Industry shows ‘resilience’ with third consecutive month of expansion

Construction output rose slightly in September despite an overall fall in UK gross domestic product (GDP).

The industry’s output rose 0.4% according to the Office for National Statistics, the third consecutive monthly of growth for the sector as the country heads towards recession.

HS2 Euston Station construction site August 2021

Source: HS2

Infrastructure was among the drivers of construction output growth in September

Construction was the odd one out of the UK’s major sectors, with services stagnating and manufacturing down 2.3%.

The 0.6% fall in GDP seen across the economy in September was sharper than the 0.1% fall of the prior month.

The Bank of England recently estimated that the third quarter saw the UK enter a recession that could last until mid-2024.

The growth in construction’s output rate was slightly slower than the (upwardly revised) 0.6% recorded for August, and was driven mainly by infrastructure and public housing repair and maintenance, which increased 2.8% and 11.3% respectively.

According to anecdotal evidence from the monthly business survey for construction and allied trades, the cost of living crisis continues to be a major factor in the decline of private housing repair and maintenance, for which output dropped 1.1% in September.

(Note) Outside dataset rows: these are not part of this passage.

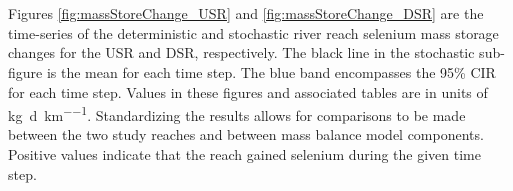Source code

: \subtabletop
\begin{table}[htbp]
	\centering
	\caption[DSR river segment deterministic and stochastic dissolved selenium mass storage change results tables.]{DSR river segment deterministic and stochastic dissolved selenium mass storage change results tables.  Values are in units of \si{\kilo\gram\per\day\per\kilo\meter}.}
	\label{tab:massSegmentStoreChange_DSR}
	\begin{subtable}{\textwidth}
		\centering
		
	\end{subtable}\\
	\tablevspace
	\begin{subtable}{\textwidth}
		\centering
		
	\end{subtable}\\
\end{table}

\clearpage{}


Figures \ref{fig:massStoreChange_USR} and \ref{fig:massStoreChange_DSR} are the time-series of the deterministic and stochastic river reach selenium mass storage changes for the USR and DSR, respectively.  The black line in the stochastic sub-figure is the mean for each time step.  The blue band encompasses the 95\% CIR for each time step.  Values in these figures and associated tables are in units of \si{\kilo\gram\per\day\per\kilo\meter}.  Standardizing the results allows for comparisons to be made between the two study reaches and between mass balance model components.  Positive values indicate that the reach gained selenium during the given time step.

Simon Rawlinson, Arcadis, said the figures were a sign that demand “remained resilient right up until the turmoil of September 2022” and that this was “a good foundation for the industry to enter a slowdown”.

“Markets will undoubtedly slowdown but a strong 2022 has at least provided a solid cushion of workload,” he said.

David Savage, head of construction at Charles Russell Speechlys noted that this was a “backwards facing view” and that it remained to be seen how the sector reacted to the “political turmoil” triggered by Liz Truss’ mini-budget and subsequent resignation.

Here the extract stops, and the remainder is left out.